By the way please sorry my english and for the inconvenience.

All the Best,
Ch. B.

hi and thanks -

but what thread (?) you are referring to in writing “I know Steven Yi
had startet to write it but it seems like no one helped at that time”?

seems that i missed something …

joachim

I can’t speak for Steven, but I imagine that document was left unfinished because Steven didn’t have time to do so. And neither did any of the other devs. I’m sure they would love nothing more than for someone to take up what Steven has started and finish it.

For what it’s worth, I’m not sure a document like this will ensure the long term sustainability of Csound. Csound is written in C. Most programmers familiar with C will have no real problems jumping straight into Csound. Those who do probably need to brush up on their C programming skills.

That is a good question. And not an easy one to answer, but the fact that many young programmers a) don’t know how to program in C, and b) haven’t ever heard of Csound, might be one contributing factor.

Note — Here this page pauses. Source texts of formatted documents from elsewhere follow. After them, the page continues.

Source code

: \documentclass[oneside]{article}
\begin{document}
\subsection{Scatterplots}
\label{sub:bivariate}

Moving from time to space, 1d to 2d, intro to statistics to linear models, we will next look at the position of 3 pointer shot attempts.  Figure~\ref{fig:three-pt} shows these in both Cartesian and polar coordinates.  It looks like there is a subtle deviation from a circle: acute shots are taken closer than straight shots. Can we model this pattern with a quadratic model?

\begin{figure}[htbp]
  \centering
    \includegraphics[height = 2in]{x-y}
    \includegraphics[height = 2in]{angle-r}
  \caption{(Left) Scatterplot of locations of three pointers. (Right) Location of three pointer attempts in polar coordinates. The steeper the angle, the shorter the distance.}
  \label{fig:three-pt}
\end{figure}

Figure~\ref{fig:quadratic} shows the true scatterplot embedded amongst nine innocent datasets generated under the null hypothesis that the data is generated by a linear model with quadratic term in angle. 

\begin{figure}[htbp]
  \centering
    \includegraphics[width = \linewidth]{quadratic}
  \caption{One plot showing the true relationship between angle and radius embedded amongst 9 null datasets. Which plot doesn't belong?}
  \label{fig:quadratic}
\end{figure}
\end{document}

I read some really good questions here.

About Rory’s last answer (about C developpers) I think there could be something to add : I believe - probably my frenchy point of view - that Csound, as a free and open source software, could be funded by public institutions : Universities, National institutions for music… I know it’s probably not possible in all countries or regions, and the problem in France is that most of those institutions already choosed an audio programming language like Faust for the GRAME or Max for IRCAM. But if we don’t want things like developers guide to depend on our free time - which is hard, most of us need to work for living, plus family time, plus fishing time, etc - I think it could be a way to go. I don’t know how many institutions would be interested in Csound’s development in France and in other countries, but that might be something to think for developers who already are here (and can program in C, of course). I totally agree with you Rory on what you said.
By the way, it would be interesting to know - I guess it has been done in the past and that some actual Csound developers are working in universities right ? What is your point of view on that ?

And, as I said to ChB, sustainability of electronic music is a major focus on mine. Though, I don’t really think about 2036, since - as Rory said - I’m pretty confident that C compilers will still exist in 2036.